Data records: Begin
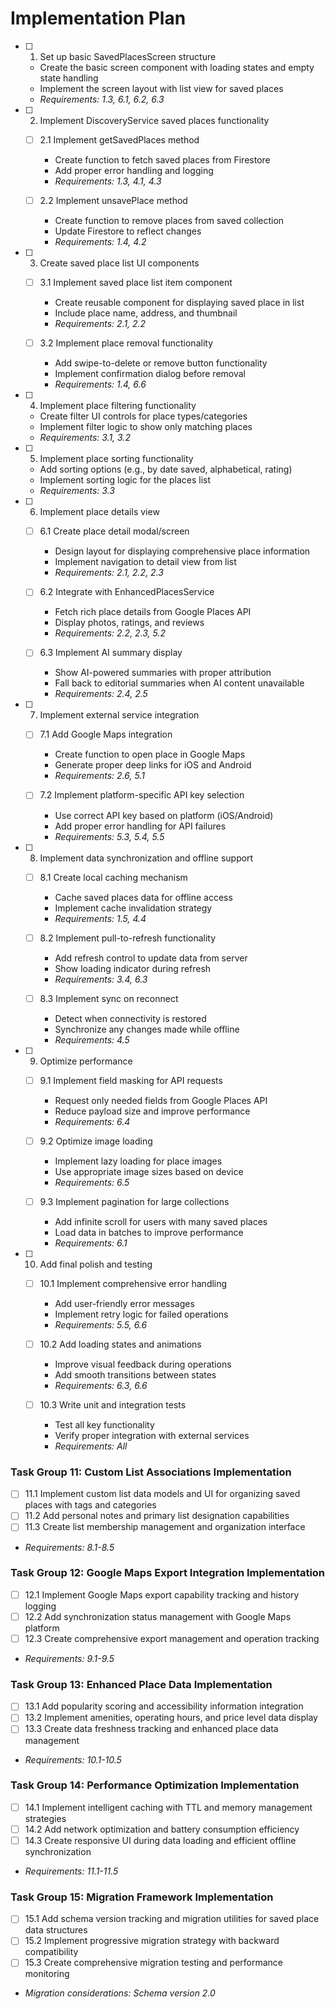 # Implementation Plan

- [ ] 1. Set up basic SavedPlacesScreen structure
  - Create the basic screen component with loading states and empty state handling
  - Implement the screen layout with list view for saved places
  - _Requirements: 1.3, 6.1, 6.2, 6.3_

- [ ] 2. Implement DiscoveryService saved places functionality
  - [ ] 2.1 Implement getSavedPlaces method
    - Create function to fetch saved places from Firestore
    - Add proper error handling and logging
    - _Requirements: 1.3, 4.1, 4.3_
  
  - [ ] 2.2 Implement unsavePlace method
    - Create function to remove places from saved collection
    - Update Firestore to reflect changes
    - _Requirements: 1.4, 4.2_

- [ ] 3. Create saved place list UI components
  - [ ] 3.1 Implement saved place list item component
    - Create reusable component for displaying saved place in list
    - Include place name, address, and thumbnail
    - _Requirements: 2.1, 2.2_
  
  - [ ] 3.2 Implement place removal functionality
    - Add swipe-to-delete or remove button functionality
    - Implement confirmation dialog before removal
    - _Requirements: 1.4, 6.6_

- [ ] 4. Implement place filtering functionality
  - Create filter UI controls for place types/categories
  - Implement filter logic to show only matching places
  - _Requirements: 3.1, 3.2_

- [ ] 5. Implement place sorting functionality
  - Add sorting options (e.g., by date saved, alphabetical, rating)
  - Implement sorting logic for the places list
  - _Requirements: 3.3_

- [ ] 6. Implement place details view
  - [ ] 6.1 Create place detail modal/screen
    - Design layout for displaying comprehensive place information
    - Implement navigation to detail view from list
    - _Requirements: 2.1, 2.2, 2.3_
  
  - [ ] 6.2 Integrate with EnhancedPlacesService
    - Fetch rich place details from Google Places API
    - Display photos, ratings, and reviews
    - _Requirements: 2.2, 2.3, 5.2_
  
  - [ ] 6.3 Implement AI summary display
    - Show AI-powered summaries with proper attribution
    - Fall back to editorial summaries when AI content unavailable
    - _Requirements: 2.4, 2.5_

- [ ] 7. Implement external service integration
  - [ ] 7.1 Add Google Maps integration
    - Create function to open place in Google Maps
    - Generate proper deep links for iOS and Android
    - _Requirements: 2.6, 5.1_
  
  - [ ] 7.2 Implement platform-specific API key selection
    - Use correct API key based on platform (iOS/Android)
    - Add proper error handling for API failures
    - _Requirements: 5.3, 5.4, 5.5_

- [ ] 8. Implement data synchronization and offline support
  - [ ] 8.1 Create local caching mechanism
    - Cache saved places data for offline access
    - Implement cache invalidation strategy
    - _Requirements: 1.5, 4.4_
  
  - [ ] 8.2 Implement pull-to-refresh functionality
    - Add refresh control to update data from server
    - Show loading indicator during refresh
    - _Requirements: 3.4, 6.3_
  
  - [ ] 8.3 Implement sync on reconnect
    - Detect when connectivity is restored
    - Synchronize any changes made while offline
    - _Requirements: 4.5_

- [ ] 9. Optimize performance
  - [ ] 9.1 Implement field masking for API requests
    - Request only needed fields from Google Places API
    - Reduce payload size and improve performance
    - _Requirements: 6.4_
  
  - [ ] 9.2 Optimize image loading
    - Implement lazy loading for place images
    - Use appropriate image sizes based on device
    - _Requirements: 6.5_
  
  - [ ] 9.3 Implement pagination for large collections
    - Add infinite scroll for users with many saved places
    - Load data in batches to improve performance
    - _Requirements: 6.1_

- [ ] 10. Add final polish and testing
  - [ ] 10.1 Implement comprehensive error handling
    - Add user-friendly error messages
    - Implement retry logic for failed operations
    - _Requirements: 5.5, 6.6_
  
  - [ ] 10.2 Add loading states and animations
    - Improve visual feedback during operations
    - Add smooth transitions between states
    - _Requirements: 6.3, 6.6_
  
  - [ ] 10.3 Write unit and integration tests
    - Test all key functionality
    - Verify proper integration with external services
    - _Requirements: All_

### Task Group 11: Custom List Associations Implementation
  - [ ] 11.1 Implement custom list data models and UI for organizing saved places with tags and categories
  - [ ] 11.2 Add personal notes and primary list designation capabilities
  - [ ] 11.3 Create list membership management and organization interface
  - _Requirements: 8.1-8.5_

### Task Group 12: Google Maps Export Integration Implementation  
  - [ ] 12.1 Implement Google Maps export capability tracking and history logging
  - [ ] 12.2 Add synchronization status management with Google Maps platform
  - [ ] 12.3 Create comprehensive export management and operation tracking
  - _Requirements: 9.1-9.5_

### Task Group 13: Enhanced Place Data Implementation
  - [ ] 13.1 Add popularity scoring and accessibility information integration
  - [ ] 13.2 Implement amenities, operating hours, and price level data display
  - [ ] 13.3 Create data freshness tracking and enhanced place data management
  - _Requirements: 10.1-10.5_

### Task Group 14: Performance Optimization Implementation
  - [ ] 14.1 Implement intelligent caching with TTL and memory management strategies
  - [ ] 14.2 Add network optimization and battery consumption efficiency
  - [ ] 14.3 Create responsive UI during data loading and efficient offline synchronization
  - _Requirements: 11.1-11.5_

### Task Group 15: Migration Framework Implementation
  - [ ] 15.1 Add schema version tracking and migration utilities for saved place data structures
  - [ ] 15.2 Implement progressive migration strategy with backward compatibility
  - [ ] 15.3 Create comprehensive migration testing and performance monitoring
  - _Migration considerations: Schema version 2.0_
Data records: End
Problem details >> Within the records above, each line containing "management" is to be returned.

Solution for this exercise >>
  - [ ] 11.3 Create list membership management and organization interface
  - [ ] 12.2 Add synchronization status management with Google Maps platform
  - [ ] 12.3 Create comprehensive export management and operation tracking
  - [ ] 13.3 Create data freshness tracking and enhanced place data management
  - [ ] 14.1 Implement intelligent caching with TTL and memory management strategies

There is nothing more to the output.